If you want to continue with the real-life analysis, feel free to jump over to the Gordon Edes breakdown and Kevin Kaduk's take. For those ready for Fantasy Spinage, we've got you covered. Let's get to it.

It's not a monstrous step forward for Lee, but it's a fantasy gain. The Cleveland offense has been MIA for most of his starts this year (oddly, they score plenty for their other starters) but runs shouldn't be a problem in his new city – the Phillies have the best lineup, by far, in the NL. Lee has to deal with a smaller park, sure, but the NL environment is far less threatening as a whole, and he'll have a solid defense behind him (especially up the middle with Utley, Rollins and Victorino). When the next starting pitcher price guide comes out later this week, look for Lee to be in the $22-23 range.

Francisco's the biggest fantasy loser in this swap – the Indians used him as a regular but he's got no chance of breaking through the Ibanez-Victorino-Werth outfield. He'll be a solid reserve outfielder for the Phillies and NL-only players have to consider a small bid here, but mixed leaguers can scratch Francisco for the rest of the year, he simply won't play enough. (I don't want to get anyone's hopes up with Matt LaPorta(notes), but with Francisco leaving he does have one less player blocking his path to the bigs. It's your move, Mark Shapiro.)

The Indians have to feel great about how they've stocked their farm system with this move, but that doesn't mean any of these kids will have an immediate impact in our make-believe fantasy world. Carrasco has a strikeout per inning at Triple-A this year but he's also toting a 5.18 ERA and 1.360 WHIP – those aren't savior numbers. Knapp has an exciting upside (he's considered the jewel of this four-man group) and 111 whiffs in 85.1 innings at Single-A, but he's just 18 and three levels away from Cleveland.

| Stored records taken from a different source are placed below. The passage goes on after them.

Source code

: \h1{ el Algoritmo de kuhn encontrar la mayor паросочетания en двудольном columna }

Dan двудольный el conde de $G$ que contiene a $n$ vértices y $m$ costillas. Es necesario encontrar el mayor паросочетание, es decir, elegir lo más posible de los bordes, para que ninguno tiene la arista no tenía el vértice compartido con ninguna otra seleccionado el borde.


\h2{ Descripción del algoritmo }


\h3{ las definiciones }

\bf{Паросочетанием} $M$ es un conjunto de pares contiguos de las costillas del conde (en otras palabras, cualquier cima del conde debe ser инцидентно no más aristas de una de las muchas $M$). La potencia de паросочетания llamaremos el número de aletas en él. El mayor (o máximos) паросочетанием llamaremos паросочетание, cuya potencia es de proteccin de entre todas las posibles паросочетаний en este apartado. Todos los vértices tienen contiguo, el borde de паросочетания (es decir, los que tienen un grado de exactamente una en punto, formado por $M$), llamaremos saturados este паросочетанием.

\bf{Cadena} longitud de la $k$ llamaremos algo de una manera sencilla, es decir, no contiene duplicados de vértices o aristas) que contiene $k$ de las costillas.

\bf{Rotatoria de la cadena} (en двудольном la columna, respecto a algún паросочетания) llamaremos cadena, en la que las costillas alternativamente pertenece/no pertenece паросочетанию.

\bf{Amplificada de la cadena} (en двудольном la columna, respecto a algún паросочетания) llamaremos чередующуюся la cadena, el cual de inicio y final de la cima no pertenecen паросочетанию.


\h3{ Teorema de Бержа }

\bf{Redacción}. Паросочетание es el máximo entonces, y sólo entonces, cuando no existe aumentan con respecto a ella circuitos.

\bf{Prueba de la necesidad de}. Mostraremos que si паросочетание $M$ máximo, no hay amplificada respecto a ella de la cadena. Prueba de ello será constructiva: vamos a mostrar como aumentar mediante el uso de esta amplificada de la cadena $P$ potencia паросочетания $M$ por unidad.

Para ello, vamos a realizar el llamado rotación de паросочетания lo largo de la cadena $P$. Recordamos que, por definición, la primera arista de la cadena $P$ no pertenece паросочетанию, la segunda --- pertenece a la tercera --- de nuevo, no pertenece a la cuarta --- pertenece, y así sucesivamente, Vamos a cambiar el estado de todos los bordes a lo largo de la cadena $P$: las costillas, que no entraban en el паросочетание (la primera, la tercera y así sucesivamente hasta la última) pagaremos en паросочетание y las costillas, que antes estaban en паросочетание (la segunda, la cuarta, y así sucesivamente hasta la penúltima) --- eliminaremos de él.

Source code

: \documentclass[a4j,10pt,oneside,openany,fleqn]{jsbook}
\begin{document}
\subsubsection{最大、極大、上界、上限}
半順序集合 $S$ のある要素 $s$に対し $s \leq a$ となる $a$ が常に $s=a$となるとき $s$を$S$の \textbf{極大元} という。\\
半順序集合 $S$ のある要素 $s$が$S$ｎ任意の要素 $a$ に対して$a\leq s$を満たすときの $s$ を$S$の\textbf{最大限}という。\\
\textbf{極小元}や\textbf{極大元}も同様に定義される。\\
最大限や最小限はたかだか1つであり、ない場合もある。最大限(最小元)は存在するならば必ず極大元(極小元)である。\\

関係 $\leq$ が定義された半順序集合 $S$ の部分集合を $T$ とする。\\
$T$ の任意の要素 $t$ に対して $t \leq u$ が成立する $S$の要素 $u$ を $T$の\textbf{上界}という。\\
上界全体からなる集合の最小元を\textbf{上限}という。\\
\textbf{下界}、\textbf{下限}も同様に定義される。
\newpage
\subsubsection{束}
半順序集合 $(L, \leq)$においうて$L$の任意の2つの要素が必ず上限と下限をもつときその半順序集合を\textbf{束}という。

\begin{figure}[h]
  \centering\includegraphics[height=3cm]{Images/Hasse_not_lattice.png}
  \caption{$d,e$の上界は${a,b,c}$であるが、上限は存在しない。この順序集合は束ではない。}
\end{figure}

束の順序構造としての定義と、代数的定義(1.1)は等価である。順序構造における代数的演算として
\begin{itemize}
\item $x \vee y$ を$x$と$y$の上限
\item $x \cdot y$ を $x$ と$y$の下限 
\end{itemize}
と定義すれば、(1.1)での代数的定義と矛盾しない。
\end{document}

Marson gets high marks for his eye at the plate and batting stroke (not to mention his makeup defensive skills) but he's got just one homer at Triple-A this year and isn't headed for a Wieters Buzz Scholarship. His presence in Cleveland (along with blue-chipper Carlos Santana) fuels speculation that Victor Martinez(notes) could be headed out of town before Friday's deadline. Donald has struggled in his move to Triple-A this year (.236/.297/.332, one homer) and he's headed to a team that already has a logjam in the infield, so it probably doesn't make sense for the Indians to immediately promote him. He's also been dealing with a knee problem this season.